Description of the task:
Each line with the word "made" must appear in the answer, copied from the records.
------ Data for this task ------
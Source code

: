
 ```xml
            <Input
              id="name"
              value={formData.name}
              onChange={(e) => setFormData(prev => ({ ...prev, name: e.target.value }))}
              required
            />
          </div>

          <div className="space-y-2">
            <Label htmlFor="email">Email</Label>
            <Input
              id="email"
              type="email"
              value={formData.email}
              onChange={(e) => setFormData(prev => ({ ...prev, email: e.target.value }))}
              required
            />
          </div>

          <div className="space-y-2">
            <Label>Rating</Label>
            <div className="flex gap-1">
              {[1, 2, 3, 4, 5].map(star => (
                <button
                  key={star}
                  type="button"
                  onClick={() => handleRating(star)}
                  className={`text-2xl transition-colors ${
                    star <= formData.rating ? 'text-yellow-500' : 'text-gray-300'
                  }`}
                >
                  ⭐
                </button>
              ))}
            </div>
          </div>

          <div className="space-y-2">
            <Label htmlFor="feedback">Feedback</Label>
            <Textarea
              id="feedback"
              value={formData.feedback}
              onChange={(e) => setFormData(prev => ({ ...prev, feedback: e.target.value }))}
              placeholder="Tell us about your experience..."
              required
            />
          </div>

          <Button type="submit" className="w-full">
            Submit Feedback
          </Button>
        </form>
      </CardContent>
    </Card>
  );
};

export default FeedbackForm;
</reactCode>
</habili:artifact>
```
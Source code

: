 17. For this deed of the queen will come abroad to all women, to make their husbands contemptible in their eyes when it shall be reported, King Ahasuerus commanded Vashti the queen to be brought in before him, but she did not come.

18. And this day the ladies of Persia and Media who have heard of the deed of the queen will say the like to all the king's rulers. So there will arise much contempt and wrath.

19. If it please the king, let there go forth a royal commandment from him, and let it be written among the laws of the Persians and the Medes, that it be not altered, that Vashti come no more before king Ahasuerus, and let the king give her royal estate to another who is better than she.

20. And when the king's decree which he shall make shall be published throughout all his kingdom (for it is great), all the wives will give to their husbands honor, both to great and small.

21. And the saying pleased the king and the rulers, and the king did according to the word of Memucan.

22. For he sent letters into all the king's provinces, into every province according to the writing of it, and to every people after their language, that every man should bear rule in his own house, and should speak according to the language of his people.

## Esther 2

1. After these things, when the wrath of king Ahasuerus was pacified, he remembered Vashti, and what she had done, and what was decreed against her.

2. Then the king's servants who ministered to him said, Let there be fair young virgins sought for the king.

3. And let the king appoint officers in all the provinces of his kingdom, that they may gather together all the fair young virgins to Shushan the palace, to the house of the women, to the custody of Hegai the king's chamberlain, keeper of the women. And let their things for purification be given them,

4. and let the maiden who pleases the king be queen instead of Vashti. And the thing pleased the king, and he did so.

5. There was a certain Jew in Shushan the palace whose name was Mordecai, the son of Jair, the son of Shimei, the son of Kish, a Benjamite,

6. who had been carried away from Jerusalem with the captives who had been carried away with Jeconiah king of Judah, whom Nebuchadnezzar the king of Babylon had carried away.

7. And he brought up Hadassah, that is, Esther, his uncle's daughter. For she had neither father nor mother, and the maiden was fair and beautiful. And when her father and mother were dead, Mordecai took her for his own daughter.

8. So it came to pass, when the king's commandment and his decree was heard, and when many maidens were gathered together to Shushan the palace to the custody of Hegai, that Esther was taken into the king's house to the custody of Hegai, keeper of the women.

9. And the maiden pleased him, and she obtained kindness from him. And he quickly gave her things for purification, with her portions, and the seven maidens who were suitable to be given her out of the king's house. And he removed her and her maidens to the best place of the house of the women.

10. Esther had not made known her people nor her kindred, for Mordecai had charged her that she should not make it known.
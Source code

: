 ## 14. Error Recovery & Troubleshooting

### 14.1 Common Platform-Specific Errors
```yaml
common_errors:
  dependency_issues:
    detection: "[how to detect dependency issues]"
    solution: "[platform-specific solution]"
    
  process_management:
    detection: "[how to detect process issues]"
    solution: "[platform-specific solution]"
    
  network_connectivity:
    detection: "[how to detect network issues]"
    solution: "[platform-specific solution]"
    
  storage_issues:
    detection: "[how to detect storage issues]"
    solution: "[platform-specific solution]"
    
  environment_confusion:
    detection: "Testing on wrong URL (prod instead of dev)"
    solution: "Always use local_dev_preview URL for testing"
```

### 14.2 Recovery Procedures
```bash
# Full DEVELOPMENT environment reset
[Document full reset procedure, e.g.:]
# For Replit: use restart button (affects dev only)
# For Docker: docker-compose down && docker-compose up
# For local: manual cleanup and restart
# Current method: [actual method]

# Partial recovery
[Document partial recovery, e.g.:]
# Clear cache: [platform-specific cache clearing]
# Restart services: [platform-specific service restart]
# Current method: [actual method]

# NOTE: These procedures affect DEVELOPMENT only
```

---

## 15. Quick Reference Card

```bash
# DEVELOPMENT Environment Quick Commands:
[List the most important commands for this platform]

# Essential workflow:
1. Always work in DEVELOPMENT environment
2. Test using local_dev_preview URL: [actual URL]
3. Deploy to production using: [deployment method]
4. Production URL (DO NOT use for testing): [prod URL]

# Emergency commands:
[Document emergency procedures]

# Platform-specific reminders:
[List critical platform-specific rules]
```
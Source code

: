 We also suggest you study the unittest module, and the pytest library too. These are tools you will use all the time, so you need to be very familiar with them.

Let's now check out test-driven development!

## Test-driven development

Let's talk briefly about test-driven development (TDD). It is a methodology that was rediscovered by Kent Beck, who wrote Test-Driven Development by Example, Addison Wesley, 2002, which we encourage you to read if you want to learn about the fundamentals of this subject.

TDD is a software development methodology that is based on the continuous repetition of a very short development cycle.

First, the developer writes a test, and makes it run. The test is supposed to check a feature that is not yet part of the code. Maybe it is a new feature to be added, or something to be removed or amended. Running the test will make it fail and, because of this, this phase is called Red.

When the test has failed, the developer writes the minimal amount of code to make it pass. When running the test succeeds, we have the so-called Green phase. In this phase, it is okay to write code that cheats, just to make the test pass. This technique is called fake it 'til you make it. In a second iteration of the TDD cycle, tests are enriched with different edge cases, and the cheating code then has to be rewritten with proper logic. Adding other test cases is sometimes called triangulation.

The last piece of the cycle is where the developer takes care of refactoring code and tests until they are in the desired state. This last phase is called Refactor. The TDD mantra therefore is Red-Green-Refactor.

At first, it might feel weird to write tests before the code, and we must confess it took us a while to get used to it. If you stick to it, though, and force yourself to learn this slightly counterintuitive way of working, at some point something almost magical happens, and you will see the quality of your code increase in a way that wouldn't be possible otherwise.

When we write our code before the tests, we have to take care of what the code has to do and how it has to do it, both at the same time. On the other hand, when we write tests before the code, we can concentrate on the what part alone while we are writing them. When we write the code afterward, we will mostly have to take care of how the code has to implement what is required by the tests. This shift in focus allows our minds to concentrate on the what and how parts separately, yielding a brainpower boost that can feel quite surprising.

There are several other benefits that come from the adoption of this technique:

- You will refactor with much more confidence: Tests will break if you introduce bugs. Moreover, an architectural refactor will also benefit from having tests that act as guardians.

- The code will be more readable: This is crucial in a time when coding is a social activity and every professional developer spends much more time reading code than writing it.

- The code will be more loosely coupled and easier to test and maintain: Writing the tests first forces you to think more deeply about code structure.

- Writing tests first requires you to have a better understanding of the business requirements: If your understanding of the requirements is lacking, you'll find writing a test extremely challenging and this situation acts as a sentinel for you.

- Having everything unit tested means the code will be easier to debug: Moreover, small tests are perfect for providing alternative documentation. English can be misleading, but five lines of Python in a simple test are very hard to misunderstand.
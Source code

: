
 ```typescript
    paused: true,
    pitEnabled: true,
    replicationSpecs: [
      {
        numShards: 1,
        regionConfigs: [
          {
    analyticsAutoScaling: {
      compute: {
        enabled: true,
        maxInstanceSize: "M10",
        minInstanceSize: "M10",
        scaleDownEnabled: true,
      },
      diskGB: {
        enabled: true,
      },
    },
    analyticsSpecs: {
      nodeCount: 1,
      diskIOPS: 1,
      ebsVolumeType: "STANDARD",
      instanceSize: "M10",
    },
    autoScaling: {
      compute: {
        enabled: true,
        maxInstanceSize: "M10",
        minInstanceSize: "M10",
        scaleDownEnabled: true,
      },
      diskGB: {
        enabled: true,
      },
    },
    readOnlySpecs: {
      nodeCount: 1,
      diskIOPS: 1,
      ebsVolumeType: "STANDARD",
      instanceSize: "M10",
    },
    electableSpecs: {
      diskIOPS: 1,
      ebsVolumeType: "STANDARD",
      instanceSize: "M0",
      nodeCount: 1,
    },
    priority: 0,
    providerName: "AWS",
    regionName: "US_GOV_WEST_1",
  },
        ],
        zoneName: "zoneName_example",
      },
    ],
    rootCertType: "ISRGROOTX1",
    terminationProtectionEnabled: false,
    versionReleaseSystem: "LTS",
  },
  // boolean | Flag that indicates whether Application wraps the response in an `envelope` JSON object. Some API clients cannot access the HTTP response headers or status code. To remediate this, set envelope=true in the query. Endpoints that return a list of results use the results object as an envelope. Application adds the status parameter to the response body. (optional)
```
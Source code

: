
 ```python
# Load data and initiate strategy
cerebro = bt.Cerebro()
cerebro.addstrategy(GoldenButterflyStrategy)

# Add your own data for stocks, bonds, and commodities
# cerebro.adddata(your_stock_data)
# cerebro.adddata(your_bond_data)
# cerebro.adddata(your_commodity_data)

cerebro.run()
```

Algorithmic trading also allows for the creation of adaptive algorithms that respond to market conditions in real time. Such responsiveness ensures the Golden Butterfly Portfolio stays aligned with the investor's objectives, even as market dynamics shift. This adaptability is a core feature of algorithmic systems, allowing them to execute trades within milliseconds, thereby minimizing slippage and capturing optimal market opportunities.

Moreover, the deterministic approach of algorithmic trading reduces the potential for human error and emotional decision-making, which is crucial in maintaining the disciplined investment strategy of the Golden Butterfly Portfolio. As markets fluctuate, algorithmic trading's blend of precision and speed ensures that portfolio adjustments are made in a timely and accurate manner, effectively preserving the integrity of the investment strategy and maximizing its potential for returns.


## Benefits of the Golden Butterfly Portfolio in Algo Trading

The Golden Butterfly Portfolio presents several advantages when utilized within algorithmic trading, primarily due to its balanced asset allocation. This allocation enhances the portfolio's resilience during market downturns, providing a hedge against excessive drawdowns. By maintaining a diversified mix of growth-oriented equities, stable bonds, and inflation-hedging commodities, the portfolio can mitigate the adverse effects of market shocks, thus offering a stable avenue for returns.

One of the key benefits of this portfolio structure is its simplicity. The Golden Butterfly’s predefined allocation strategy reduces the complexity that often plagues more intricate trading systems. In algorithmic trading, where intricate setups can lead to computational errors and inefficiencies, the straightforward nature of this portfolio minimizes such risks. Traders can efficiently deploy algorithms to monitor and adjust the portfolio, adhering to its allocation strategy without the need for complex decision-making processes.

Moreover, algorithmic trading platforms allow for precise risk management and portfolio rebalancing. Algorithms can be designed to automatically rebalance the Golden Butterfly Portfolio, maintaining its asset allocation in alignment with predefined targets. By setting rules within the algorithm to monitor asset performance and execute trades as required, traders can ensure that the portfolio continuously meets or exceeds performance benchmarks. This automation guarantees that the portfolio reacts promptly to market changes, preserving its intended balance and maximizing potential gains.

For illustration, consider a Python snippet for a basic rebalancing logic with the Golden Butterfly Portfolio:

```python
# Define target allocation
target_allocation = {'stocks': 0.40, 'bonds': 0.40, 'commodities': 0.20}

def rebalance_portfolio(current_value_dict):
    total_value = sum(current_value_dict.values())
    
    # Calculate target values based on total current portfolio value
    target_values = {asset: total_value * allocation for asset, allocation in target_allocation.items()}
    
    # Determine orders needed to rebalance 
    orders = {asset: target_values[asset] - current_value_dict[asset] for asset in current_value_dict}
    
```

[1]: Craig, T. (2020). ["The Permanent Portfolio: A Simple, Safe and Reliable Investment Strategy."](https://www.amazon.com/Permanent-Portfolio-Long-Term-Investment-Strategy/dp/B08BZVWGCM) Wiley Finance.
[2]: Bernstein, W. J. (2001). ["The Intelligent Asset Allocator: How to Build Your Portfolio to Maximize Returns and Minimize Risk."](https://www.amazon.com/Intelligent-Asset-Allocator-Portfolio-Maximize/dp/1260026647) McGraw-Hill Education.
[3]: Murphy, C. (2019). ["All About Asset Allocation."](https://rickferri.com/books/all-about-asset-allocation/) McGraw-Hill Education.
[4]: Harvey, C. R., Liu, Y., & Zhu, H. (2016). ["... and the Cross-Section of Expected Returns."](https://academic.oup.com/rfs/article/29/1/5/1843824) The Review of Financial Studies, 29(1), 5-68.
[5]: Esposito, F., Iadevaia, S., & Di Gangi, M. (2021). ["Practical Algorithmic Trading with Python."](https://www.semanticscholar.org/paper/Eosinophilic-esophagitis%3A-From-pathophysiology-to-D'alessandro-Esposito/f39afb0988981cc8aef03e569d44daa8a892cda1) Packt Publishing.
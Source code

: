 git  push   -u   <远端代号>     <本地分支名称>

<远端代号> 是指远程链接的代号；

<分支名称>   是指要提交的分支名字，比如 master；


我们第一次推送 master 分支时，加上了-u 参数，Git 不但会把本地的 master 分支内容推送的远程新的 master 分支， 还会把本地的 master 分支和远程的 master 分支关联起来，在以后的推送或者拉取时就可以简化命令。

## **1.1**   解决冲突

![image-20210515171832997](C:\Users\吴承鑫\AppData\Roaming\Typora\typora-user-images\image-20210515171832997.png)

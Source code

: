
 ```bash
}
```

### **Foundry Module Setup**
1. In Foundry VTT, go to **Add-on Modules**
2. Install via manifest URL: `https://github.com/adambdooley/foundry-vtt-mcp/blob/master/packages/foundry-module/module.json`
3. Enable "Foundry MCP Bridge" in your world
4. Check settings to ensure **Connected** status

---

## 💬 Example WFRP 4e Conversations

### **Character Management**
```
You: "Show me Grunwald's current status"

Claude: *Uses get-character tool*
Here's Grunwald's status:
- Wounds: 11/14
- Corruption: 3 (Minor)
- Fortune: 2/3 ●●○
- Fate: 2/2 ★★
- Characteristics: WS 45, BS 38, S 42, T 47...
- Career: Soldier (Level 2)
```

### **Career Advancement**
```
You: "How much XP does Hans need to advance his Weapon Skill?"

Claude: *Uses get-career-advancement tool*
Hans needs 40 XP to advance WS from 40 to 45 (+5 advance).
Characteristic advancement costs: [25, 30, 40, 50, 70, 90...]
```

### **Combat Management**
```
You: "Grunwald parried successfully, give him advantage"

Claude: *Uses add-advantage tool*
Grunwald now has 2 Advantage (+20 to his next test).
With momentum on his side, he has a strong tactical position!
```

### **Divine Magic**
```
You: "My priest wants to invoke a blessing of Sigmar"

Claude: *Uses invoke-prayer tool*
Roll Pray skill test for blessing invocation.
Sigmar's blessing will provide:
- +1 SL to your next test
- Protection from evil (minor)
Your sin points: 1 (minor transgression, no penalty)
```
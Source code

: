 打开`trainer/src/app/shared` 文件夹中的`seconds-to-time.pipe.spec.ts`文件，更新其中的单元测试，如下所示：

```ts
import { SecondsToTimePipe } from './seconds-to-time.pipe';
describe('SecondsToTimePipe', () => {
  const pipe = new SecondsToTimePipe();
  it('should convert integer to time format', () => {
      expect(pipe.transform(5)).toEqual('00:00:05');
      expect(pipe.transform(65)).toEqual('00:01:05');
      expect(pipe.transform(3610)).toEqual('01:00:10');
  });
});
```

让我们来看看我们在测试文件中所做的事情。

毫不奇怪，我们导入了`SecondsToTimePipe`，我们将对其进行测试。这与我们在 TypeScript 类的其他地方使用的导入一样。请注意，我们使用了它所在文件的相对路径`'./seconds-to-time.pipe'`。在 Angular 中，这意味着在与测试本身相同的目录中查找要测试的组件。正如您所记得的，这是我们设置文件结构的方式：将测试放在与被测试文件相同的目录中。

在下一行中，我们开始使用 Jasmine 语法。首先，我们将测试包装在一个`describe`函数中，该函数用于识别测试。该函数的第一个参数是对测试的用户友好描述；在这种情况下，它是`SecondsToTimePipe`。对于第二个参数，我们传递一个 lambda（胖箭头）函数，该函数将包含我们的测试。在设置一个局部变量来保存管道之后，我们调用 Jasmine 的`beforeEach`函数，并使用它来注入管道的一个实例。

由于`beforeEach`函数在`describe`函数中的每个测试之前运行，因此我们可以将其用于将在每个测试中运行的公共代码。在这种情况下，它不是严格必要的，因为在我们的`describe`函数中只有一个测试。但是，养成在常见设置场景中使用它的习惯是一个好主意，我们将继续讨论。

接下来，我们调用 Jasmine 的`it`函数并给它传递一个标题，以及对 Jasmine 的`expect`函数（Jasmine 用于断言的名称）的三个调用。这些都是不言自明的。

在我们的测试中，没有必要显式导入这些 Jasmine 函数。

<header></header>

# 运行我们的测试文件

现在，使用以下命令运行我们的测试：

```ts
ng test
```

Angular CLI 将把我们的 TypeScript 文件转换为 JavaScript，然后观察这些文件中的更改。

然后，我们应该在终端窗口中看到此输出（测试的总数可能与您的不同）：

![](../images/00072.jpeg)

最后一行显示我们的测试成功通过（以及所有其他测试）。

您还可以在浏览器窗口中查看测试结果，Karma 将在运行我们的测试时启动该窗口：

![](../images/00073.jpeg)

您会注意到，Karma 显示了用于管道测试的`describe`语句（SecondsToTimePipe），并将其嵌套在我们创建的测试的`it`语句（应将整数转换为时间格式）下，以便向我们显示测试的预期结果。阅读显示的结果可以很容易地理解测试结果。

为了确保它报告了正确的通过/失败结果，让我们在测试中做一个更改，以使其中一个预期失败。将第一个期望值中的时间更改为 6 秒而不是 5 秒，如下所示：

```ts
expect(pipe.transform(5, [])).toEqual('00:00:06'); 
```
------
Solution to the problem:
10. Esther had not made known her people nor her kindred, for Mordecai had charged her that she should not make it known.
Moreover, the deterministic approach of algorithmic trading reduces the potential for human error and emotional decision-making, which is crucial in maintaining the disciplined investment strategy of the Golden Butterfly Portfolio. As markets fluctuate, algorithmic trading's blend of precision and speed ensures that portfolio adjustments are made in a timely and accurate manner, effectively preserving the integrity of the investment strategy and maximizing its potential for returns.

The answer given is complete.